By Larry West
The most valuable commodity in the world today, and likely to remain so for much of this century, is not oil, not natural gas, not even some type of renewable energy. It’s water—clean, safe, fresh water.
Follow the Money
When you want to spot emerging trends, always follow the money. Today, many of the world’s leading investors and most successful companies are making big bets on water. Do a little research, and it’s easy to see why. There simply isn’t enough freshwater to go around, and the situation is expected to get worse before it gets better.
According to Bloomberg News, the worldwide scarcity of usable water worldwide already has made water more valuable than oil. The Bloomberg World Water Index, which tracks 11 utilities, has returned 35 percent to investors every year since 2003, compared with 29 percent for oil and gas stocks and 10 percent for the Standard & Poor's 500 Index.
"There is only one direction for water prices at the moment, and that's up," said Hans Peter Portner, who manages a $2.9 billion US Water Fund at Pictet Asset Management in Geneva, according to a report by Bloomberg News.
The value of the fund increased 26 percent in 2005, and Portner expects water to provide 8 percent annual returns through 2020.
Freshwater Becoming More Scarce
The United Nations estimates that by 2050 more than two billion people in 48 countries will lack sufficient water. Approximately 97 percent to 98 percent of the water on planet Earth is saltwater (the estimates vary slightly depending on the source). Much of the remaining freshwater is frozen in glaciers or the polar ice caps.

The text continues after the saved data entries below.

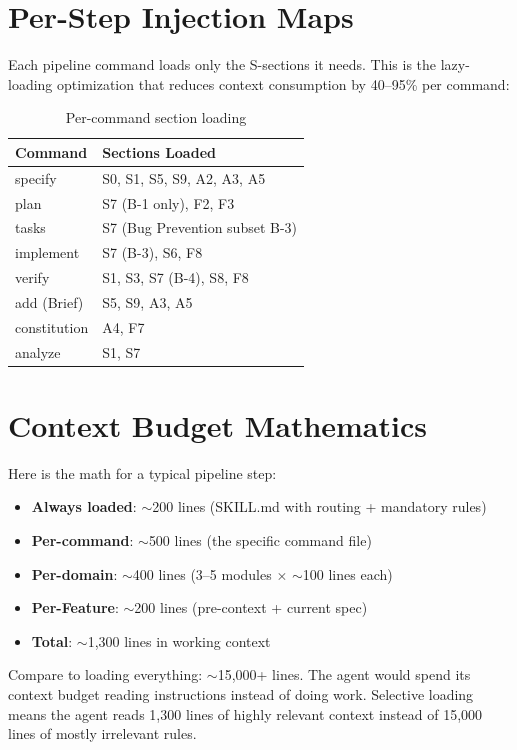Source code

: \documentclass[11pt,a4paper,openright,twoside]{report}
\begin{document}
\section{Per-Step Injection Maps}
\label{sec:lazy-loading}

Each pipeline command loads only the S-sections it needs. This is the lazy-loading optimization that reduces context consumption by 40--95\% per command:

\begin{table}[H]
\centering
\caption{Per-command section loading}
\label{tab:section-loading}
\begin{tabularx}{\textwidth}{lX}
\toprule
\textbf{Command} & \textbf{Sections Loaded} \\
\midrule
specify & S0, S1, S5, S9, A2, A3, A5 \\
plan & S7 (B-1 only), F2, F3 \\
tasks & S7 (Bug Prevention subset B-3) \\
implement & S7 (B-3), S6, F8 \\
verify & S1, S3, S7 (B-4), S8, F8 \\
add (Brief) & S5, S9, A3, A5 \\
constitution & A4, F7 \\
analyze & S1, S7 \\
\bottomrule
\end{tabularx}
\end{table}

\section{Context Budget Mathematics}

Here is the math for a typical pipeline step:

\begin{itemize}
  \item \textbf{Always loaded}: $\sim$200 lines (SKILL.md with routing + mandatory rules)
  \item \textbf{Per-command}: $\sim$500 lines (the specific command file)
  \item \textbf{Per-domain}: $\sim$400 lines (3--5 modules $\times$ $\sim$100 lines each)
  \item \textbf{Per-Feature}: $\sim$200 lines (pre-context + current spec)
  \item \textbf{Total}: $\sim$1,300 lines in working context
\end{itemize}

Compare to loading everything: $\sim$15,000+ lines. The agent would spend its context budget reading instructions instead of doing work. Selective loading means the agent reads 1,300 lines of highly relevant context instead of 15,000 lines of mostly irrelevant rules.
\end{document}
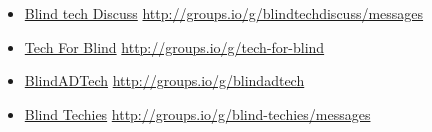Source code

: \begin{itemize}[leftmargin=*]
\begin{itemize}[leftmargin=2em]
\item \href{http://groups.io/g/blindtechdiscuss/messages}{Blind tech Discuss}  \break\url{http://groups.io/g/blindtechdiscuss/messages}
\item \href{http://groups.io/g/tech-for-blind}{Tech For Blind}  \break\url{http://groups.io/g/tech-for-blind}
\item \href{http://groups.io/g/blindadtech}{BlindADTech}  \break\url{http://groups.io/g/blindadtech}
\item \href{http://groups.io/g/blind-techies/messages}{Blind Techies}  \break\url{http://groups.io/g/blind-techies/messages}
\end{itemize}
\end{itemize}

Lakes, rivers and groundwater account for about 1 percent of the world’s potentially usable freshwater.
If global warming continues to melt glaciers in the polar regions, as expected, the supply of freshwater may actually decrease. First, freshwater from the melting glaciers will mingle with saltwater in the oceans and become too salty to drink. Second, the increased ocean volume will cause sea levels to rise, contaminating freshwater sources along coastal regions with seawater.

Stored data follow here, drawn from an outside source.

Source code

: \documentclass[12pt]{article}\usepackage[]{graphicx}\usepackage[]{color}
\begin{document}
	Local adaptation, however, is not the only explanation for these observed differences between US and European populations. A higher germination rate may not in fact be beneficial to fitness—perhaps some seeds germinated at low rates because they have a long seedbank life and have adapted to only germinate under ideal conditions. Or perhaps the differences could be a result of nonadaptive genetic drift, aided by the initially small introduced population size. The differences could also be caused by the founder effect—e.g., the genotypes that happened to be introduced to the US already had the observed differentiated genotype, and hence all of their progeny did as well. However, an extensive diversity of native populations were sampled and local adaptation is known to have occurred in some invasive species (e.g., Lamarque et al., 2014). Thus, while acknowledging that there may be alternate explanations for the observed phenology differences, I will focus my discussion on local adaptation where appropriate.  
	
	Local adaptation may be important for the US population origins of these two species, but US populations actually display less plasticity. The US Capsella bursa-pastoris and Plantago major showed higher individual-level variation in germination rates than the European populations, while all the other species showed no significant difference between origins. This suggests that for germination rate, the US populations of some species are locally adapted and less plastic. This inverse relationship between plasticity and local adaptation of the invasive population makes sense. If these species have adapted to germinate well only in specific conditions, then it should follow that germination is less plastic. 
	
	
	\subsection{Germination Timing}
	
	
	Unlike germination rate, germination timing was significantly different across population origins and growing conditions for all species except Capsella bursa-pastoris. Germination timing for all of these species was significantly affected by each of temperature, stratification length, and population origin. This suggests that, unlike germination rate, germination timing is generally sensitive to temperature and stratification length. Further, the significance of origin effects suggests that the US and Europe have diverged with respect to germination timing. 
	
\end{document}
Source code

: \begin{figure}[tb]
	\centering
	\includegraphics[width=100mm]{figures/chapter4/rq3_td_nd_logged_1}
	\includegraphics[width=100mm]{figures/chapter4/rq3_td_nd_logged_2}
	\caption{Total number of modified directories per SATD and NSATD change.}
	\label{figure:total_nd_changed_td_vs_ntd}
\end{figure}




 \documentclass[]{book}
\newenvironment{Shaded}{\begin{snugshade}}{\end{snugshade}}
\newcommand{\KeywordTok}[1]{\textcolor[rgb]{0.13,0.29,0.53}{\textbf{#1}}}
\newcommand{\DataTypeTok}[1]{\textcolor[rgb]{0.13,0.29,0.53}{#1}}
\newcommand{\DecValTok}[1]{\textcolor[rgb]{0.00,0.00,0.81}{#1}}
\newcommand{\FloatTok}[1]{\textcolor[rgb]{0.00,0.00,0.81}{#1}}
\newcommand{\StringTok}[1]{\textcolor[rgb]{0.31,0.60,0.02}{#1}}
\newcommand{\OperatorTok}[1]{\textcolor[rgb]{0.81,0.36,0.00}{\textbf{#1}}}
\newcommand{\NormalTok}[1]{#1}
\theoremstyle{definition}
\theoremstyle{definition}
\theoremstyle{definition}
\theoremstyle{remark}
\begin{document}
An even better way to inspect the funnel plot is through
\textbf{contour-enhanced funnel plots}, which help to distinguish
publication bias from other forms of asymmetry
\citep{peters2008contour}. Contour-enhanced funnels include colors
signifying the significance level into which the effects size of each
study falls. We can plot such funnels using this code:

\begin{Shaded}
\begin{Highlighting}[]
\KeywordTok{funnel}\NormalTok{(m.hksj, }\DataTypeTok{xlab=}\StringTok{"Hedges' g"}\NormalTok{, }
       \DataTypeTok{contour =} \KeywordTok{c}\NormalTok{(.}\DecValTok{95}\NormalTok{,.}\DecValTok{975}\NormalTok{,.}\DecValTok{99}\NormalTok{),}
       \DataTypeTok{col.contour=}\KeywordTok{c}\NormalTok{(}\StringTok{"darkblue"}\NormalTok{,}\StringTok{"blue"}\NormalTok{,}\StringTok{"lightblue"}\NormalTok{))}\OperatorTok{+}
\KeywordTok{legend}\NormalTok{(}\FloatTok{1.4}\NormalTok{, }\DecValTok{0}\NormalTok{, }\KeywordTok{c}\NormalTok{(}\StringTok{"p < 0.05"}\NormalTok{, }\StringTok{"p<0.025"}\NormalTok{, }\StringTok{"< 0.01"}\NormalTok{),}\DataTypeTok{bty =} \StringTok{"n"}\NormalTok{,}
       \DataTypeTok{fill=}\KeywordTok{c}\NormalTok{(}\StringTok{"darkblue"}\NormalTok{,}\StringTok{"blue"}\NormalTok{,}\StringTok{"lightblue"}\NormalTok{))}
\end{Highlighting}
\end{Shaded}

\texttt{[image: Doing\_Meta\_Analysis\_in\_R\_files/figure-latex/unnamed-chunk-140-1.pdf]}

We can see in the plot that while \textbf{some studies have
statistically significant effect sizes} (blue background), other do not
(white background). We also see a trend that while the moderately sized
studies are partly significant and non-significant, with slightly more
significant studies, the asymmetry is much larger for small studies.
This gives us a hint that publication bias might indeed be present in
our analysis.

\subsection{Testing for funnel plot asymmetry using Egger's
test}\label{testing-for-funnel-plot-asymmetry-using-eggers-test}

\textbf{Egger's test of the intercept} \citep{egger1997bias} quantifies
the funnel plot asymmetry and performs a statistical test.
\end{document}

Complicating matters even further is that 95 percent of the world’s cities continue to dump raw sewage into rivers and other freshwater supplies, making them unsafe for human consumption.
The Need for Freshwater is Increasing Rapidly
Yet, while freshwater supplies are at best static, and at worst decreasing, the world’s population is growing rapidly. The United Nations estimates that the world population—approximately 6.5 billion in 2006—will grow to 9.4 billion by 2050.

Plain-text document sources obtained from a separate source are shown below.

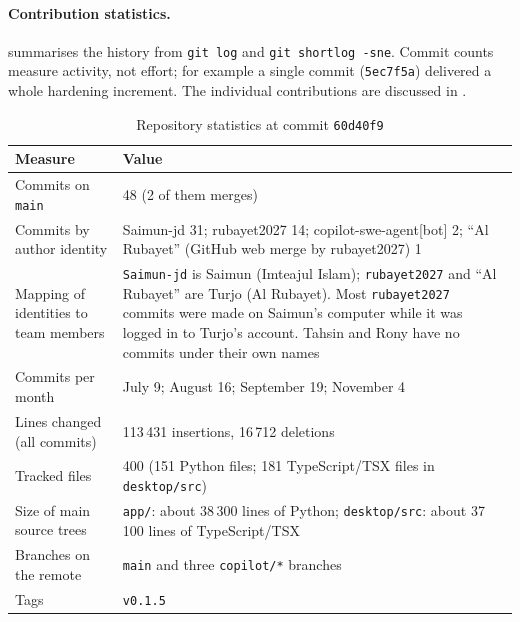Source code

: 
\paragraph{Contribution statistics.}
 summarises the history from \texttt{git log} and
\texttt{git shortlog -sne}. Commit counts measure activity, not effort; for example a
single commit (\texttt{5ec7f5a}) delivered a whole hardening increment. The individual
contributions are discussed in .

\begin{table}[htbp]
\centering\small
\caption{Repository statistics at commit \texttt{60d40f9}}\label{tab:git_stats}
\begin{tabularx}{\textwidth}{@{}lX@{}}
\toprule
\textbf{Measure} & \textbf{Value}\\
\midrule
Commits on \texttt{main} & 48 (2 of them merges)\\
Commits by author identity & Saimun-jd 31; rubayet2027 14; copilot-swe-agent[bot] 2; ``Al Rubayet'' (GitHub web merge by rubayet2027) 1\\
Mapping of identities to team members & \texttt{Saimun-jd} is Saimun (Imteajul Islam); \texttt{rubayet2027} and ``Al Rubayet'' are Turjo (Al Rubayet). Most \texttt{rubayet2027} commits were made on Saimun's computer while it was logged in to Turjo's account. Tahsin and Rony have no commits under their own names\\
Commits per month & July 9; August 16; September 19; November 4\\
Lines changed (all commits) & 113\,431 insertions, 16\,712 deletions\\
Tracked files & 400 (151 Python files; 181 TypeScript/TSX files in \texttt{desktop/src})\\
Size of main source trees & \texttt{app/}: about 38\,300 lines of Python; \texttt{desktop/src}: about 37\,100 lines of TypeScript/TSX\\
Branches on the remote & \texttt{main} and three \texttt{copilot/*} branches\\
Tags & \texttt{v0.1.5}\\
\bottomrule
\end{tabularx}
\end{table}
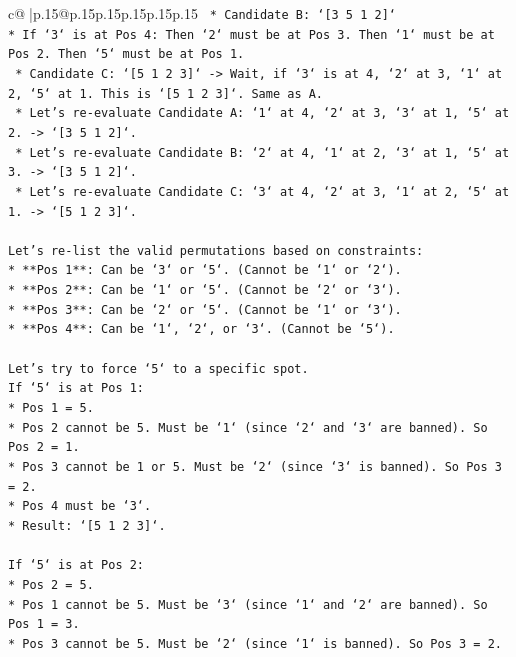 \documentclass{article}
\begin{document}
{\begin{supertabular}{c@{$\;$}|p{.15\linewidth}@{}p{.15\linewidth}p{.15\linewidth}p{.15\linewidth}p{.15\linewidth}p{.15\linewidth}}
{{{\texttt{    *   Candidate B: `{[}3 5 1 2{]}`} \\
\texttt{*   If `3` is at Pos 4: Then `2` must be at Pos 3. Then `1` must be at Pos 2. Then `5` must be at Pos 1.} \\
\texttt{    *   Candidate C: `{[}5 1 2 3{]}` {-}> Wait, if `3` is at 4, `2` at 3, `1` at 2, `5` at 1. This is `{[}5 1 2 3{]}`. Same as A.} \\
\texttt{    *   Let's re{-}evaluate Candidate A: `1` at 4, `2` at 3, `3` at 1, `5` at 2. {-}> `{[}3 5 1 2{]}`.} \\
\texttt{    *   Let's re{-}evaluate Candidate B: `2` at 4, `1` at 2, `3` at 1, `5` at 3. {-}> `{[}3 5 1 2{]}`.} \\
\texttt{    *   Let's re{-}evaluate Candidate C: `3` at 4, `2` at 3, `1` at 2, `5` at 1. {-}> `{[}5 1 2 3{]}`.} \\
\\ 
\texttt{Let's re{-}list the valid permutations based on constraints:} \\
\texttt{*   **Pos 1**: Can be `3` or `5`. (Cannot be `1` or `2`).} \\
\texttt{*   **Pos 2**: Can be `1` or `5`. (Cannot be `2` or `3`).} \\
\texttt{*   **Pos 3**: Can be `2` or `5`. (Cannot be `1` or `3`).} \\
\texttt{*   **Pos 4**: Can be `1`, `2`, or `3`. (Cannot be `5`).} \\
\\ 
\texttt{Let's try to force `5` to a specific spot.} \\
\texttt{If `5` is at Pos 1:} \\
\texttt{*   Pos 1 = 5.} \\
\texttt{*   Pos 2 cannot be 5. Must be `1` (since `2` and `3` are banned). So Pos 2 = 1.} \\
\texttt{*   Pos 3 cannot be 1 or 5. Must be `2` (since `3` is banned). So Pos 3 = 2.} \\
\texttt{*   Pos 4 must be `3`.} \\
\texttt{*   Result: `{[}5 1 2 3{]}`.} \\
\\ 
\texttt{If `5` is at Pos 2:} \\
\texttt{*   Pos 2 = 5.} \\
\texttt{*   Pos 1 cannot be 5. Must be `3` (since `1` and `2` are banned). So Pos 1 = 3.} \\
\texttt{*   Pos 3 cannot be 5. Must be `2` (since `1` is banned). So Pos 3 = 2.} \\
}}}
\end{supertabular}}
\end{document}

The cost of water is usually set by government agencies and local regulators. Water isn't traded on commodity exchanges, but many utilities stocks are publicly traded. Meanwhile, investments in companies that provide desalinization, and other processes and technologies that may increase the world’s supply of freshwater, are growing rapidly.
Companies Investing in Water
General Electric Chairman Jeffrey Immelt said the scarcity of clean water around the world will more than double GE’s revenue from water purification and treatment by 2010—to a total of $5 billion.
GE’s strategy is for its water division to invest in desalinization and purification in countries that have a shortage of freshwater. Saudi Arabia is expected to invest more than $80 billion in desalinization plants and sewer facilities by 2025 to meet the needs of its growing population. And while China is home to 20 percent of the world’s people, only 7 percent of the planet’s freshwater supply is located there.
"This will be a big and growing market for a long time," Immelt said at the GE annual meeting in Philadelphia in April 2006.